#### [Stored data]
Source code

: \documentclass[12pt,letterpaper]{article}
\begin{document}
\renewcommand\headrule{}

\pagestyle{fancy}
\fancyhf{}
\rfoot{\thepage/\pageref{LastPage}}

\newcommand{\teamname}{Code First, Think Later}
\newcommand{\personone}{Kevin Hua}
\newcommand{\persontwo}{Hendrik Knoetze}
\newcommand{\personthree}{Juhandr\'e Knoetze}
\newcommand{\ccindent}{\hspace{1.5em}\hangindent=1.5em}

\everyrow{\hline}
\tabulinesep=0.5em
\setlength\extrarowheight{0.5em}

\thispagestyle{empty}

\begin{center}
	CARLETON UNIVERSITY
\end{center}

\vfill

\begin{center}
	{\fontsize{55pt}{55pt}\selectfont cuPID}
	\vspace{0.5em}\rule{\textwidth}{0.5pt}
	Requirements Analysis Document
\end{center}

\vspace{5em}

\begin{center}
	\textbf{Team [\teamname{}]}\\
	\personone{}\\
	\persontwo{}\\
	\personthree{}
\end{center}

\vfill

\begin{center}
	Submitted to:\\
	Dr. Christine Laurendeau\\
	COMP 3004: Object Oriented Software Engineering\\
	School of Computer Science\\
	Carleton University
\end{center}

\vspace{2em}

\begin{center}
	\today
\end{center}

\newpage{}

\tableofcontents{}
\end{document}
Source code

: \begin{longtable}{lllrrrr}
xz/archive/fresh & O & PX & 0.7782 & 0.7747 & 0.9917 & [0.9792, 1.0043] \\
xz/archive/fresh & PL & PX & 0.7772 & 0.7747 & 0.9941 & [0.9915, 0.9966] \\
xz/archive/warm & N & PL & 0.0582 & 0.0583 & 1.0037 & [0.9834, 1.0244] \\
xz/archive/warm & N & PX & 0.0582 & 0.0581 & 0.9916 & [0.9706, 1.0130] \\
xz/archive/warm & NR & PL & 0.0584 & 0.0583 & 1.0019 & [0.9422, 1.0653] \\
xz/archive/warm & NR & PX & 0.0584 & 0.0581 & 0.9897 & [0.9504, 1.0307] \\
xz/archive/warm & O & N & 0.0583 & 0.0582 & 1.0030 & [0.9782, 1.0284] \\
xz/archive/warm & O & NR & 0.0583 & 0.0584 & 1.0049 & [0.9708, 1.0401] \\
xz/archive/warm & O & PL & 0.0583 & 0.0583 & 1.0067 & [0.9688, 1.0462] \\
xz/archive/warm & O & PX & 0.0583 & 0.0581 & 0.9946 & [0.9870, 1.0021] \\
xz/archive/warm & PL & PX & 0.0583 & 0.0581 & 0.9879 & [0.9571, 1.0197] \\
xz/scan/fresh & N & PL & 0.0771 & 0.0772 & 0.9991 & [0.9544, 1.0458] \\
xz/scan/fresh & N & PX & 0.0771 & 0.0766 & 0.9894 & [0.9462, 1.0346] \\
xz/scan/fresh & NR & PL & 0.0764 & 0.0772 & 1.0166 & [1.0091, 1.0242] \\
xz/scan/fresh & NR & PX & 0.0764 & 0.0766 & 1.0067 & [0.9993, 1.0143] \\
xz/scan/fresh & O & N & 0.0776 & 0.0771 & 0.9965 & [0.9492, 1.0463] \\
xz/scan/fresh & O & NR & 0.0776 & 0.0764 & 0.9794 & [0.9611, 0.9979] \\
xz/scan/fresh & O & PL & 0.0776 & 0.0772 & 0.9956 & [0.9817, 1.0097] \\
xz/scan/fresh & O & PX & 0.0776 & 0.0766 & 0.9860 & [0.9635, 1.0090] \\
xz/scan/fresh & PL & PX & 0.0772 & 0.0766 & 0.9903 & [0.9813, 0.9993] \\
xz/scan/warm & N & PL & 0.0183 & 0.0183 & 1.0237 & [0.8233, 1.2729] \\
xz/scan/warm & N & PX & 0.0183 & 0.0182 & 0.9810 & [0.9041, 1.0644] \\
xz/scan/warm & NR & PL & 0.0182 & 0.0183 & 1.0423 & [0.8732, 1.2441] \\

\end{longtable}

#### [ACTION ITEM]
The task calls for all the records above to be repeated exactly.

#### [RESULT]
Source code

: \documentclass[12pt,letterpaper]{article}
\begin{document}
\renewcommand\headrule{}

\pagestyle{fancy}
\fancyhf{}
\rfoot{\thepage/\pageref{LastPage}}

\newcommand{\teamname}{Code First, Think Later}
\newcommand{\personone}{Kevin Hua}
\newcommand{\persontwo}{Hendrik Knoetze}
\newcommand{\personthree}{Juhandr\'e Knoetze}
\newcommand{\ccindent}{\hspace{1.5em}\hangindent=1.5em}

\everyrow{\hline}
\tabulinesep=0.5em
\setlength\extrarowheight{0.5em}

\thispagestyle{empty}

\begin{center}
	CARLETON UNIVERSITY
\end{center}

\vfill

\begin{center}
	{\fontsize{55pt}{55pt}\selectfont cuPID}
	\vspace{0.5em}\rule{\textwidth}{0.5pt}
	Requirements Analysis Document
\end{center}

\vspace{5em}

\begin{center}
	\textbf{Team [\teamname{}]}\\
	\personone{}\\
	\persontwo{}\\
	\personthree{}
\end{center}

\vfill

\begin{center}
	Submitted to:\\
	Dr. Christine Laurendeau\\
	COMP 3004: Object Oriented Software Engineering\\
	School of Computer Science\\
	Carleton University
\end{center}

\vspace{2em}

\begin{center}
	\today
\end{center}

\newpage{}

\tableofcontents{}
\end{document}
Source code

: \begin{longtable}{lllrrrr}
xz/archive/fresh & O & PX & 0.7782 & 0.7747 & 0.9917 & [0.9792, 1.0043] \\
xz/archive/fresh & PL & PX & 0.7772 & 0.7747 & 0.9941 & [0.9915, 0.9966] \\
xz/archive/warm & N & PL & 0.0582 & 0.0583 & 1.0037 & [0.9834, 1.0244] \\
xz/archive/warm & N & PX & 0.0582 & 0.0581 & 0.9916 & [0.9706, 1.0130] \\
xz/archive/warm & NR & PL & 0.0584 & 0.0583 & 1.0019 & [0.9422, 1.0653] \\
xz/archive/warm & NR & PX & 0.0584 & 0.0581 & 0.9897 & [0.9504, 1.0307] \\
xz/archive/warm & O & N & 0.0583 & 0.0582 & 1.0030 & [0.9782, 1.0284] \\
xz/archive/warm & O & NR & 0.0583 & 0.0584 & 1.0049 & [0.9708, 1.0401] \\
xz/archive/warm & O & PL & 0.0583 & 0.0583 & 1.0067 & [0.9688, 1.0462] \\
xz/archive/warm & O & PX & 0.0583 & 0.0581 & 0.9946 & [0.9870, 1.0021] \\
xz/archive/warm & PL & PX & 0.0583 & 0.0581 & 0.9879 & [0.9571, 1.0197] \\
xz/scan/fresh & N & PL & 0.0771 & 0.0772 & 0.9991 & [0.9544, 1.0458] \\
xz/scan/fresh & N & PX & 0.0771 & 0.0766 & 0.9894 & [0.9462, 1.0346] \\
xz/scan/fresh & NR & PL & 0.0764 & 0.0772 & 1.0166 & [1.0091, 1.0242] \\
xz/scan/fresh & NR & PX & 0.0764 & 0.0766 & 1.0067 & [0.9993, 1.0143] \\
xz/scan/fresh & O & N & 0.0776 & 0.0771 & 0.9965 & [0.9492, 1.0463] \\
xz/scan/fresh & O & NR & 0.0776 & 0.0764 & 0.9794 & [0.9611, 0.9979] \\
xz/scan/fresh & O & PL & 0.0776 & 0.0772 & 0.9956 & [0.9817, 1.0097] \\
xz/scan/fresh & O & PX & 0.0776 & 0.0766 & 0.9860 & [0.9635, 1.0090] \\
xz/scan/fresh & PL & PX & 0.0772 & 0.0766 & 0.9903 & [0.9813, 0.9993] \\
xz/scan/warm & N & PL & 0.0183 & 0.0183 & 1.0237 & [0.8233, 1.2729] \\
xz/scan/warm & N & PX & 0.0183 & 0.0182 & 0.9810 & [0.9041, 1.0644] \\
xz/scan/warm & NR & PL & 0.0182 & 0.0183 & 1.0423 & [0.8732, 1.2441] \\

\end{longtable}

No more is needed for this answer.